The book paints NBC News executives as obstructive in his Weinstein investigation. As Farrow amassed his reporting about Weinstein, Oppenheim asked him, “Like, is this really worth it?” and suggested no one knows who Weinstein is. Farrow was eventually told to stop reporting the story, because it was under review at NBC Universal. “This is a Steve Burke decision. It’s an Andy decision,” Farrow recalls Richard Greenberg, the head of NBC News’ investigative unit, telling him. Since he didn’t believe NBC would ever run his story, he took it to the New Yorker, where it was published in October 2017.

Sources at NBC News say they haven’t read the book yet, but they plan to defend the company’s decisions against Farrow’s claims.

In anticipation of the publication of “Catch and Kill,” Oppenheim told Variety earlier this month: “We are more confident now than ever in the decisions we made around Ronan’s reporting.”

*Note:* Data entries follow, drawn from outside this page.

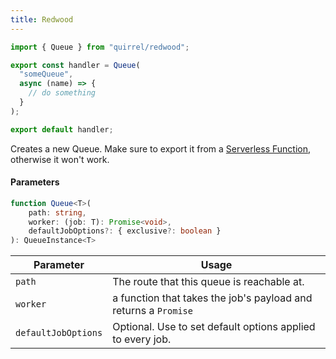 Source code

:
 ```yaml
---
title: Redwood
---
```


```ts title="api/src/functions/someQueue.js"
import { Queue } from "quirrel/redwood";

export const handler = Queue(
  "someQueue",
  async (name) => {
    // do something
  }
);

export default handler;
```

Creates a new Queue.
Make sure to export it from a [Serverless Function](https://redwoodjs.com/docs/serverless-functions), otherwise it won't work.

#### Parameters

```ts
function Queue<T>(
    path: string,
    worker: (job: T): Promise<void>,
    defaultJobOptions?: { exclusive?: boolean }
): QueueInstance<T>
```

| Parameter           | Usage                                                           |
| ------------------- | --------------------------------------------------------------- |
| `path`              | The route that this queue is reachable at.                      |
| `worker`            | a function that takes the job's payload and returns a `Promise` |
| `defaultJobOptions` | Optional. Use to set default options applied to every job.      |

Based on the fact-checking process for the book, NBC News is bracing for a blistering portrait of the news division and its leadership. The company is prepared to present its rebuttal to claims that may be in the book. Farrow “is entitled to disagree with the decisions we made but he’s not entitled to his own set of facts,” Oppenheim told Variety.

“Catch and Kill” comes out on October 15.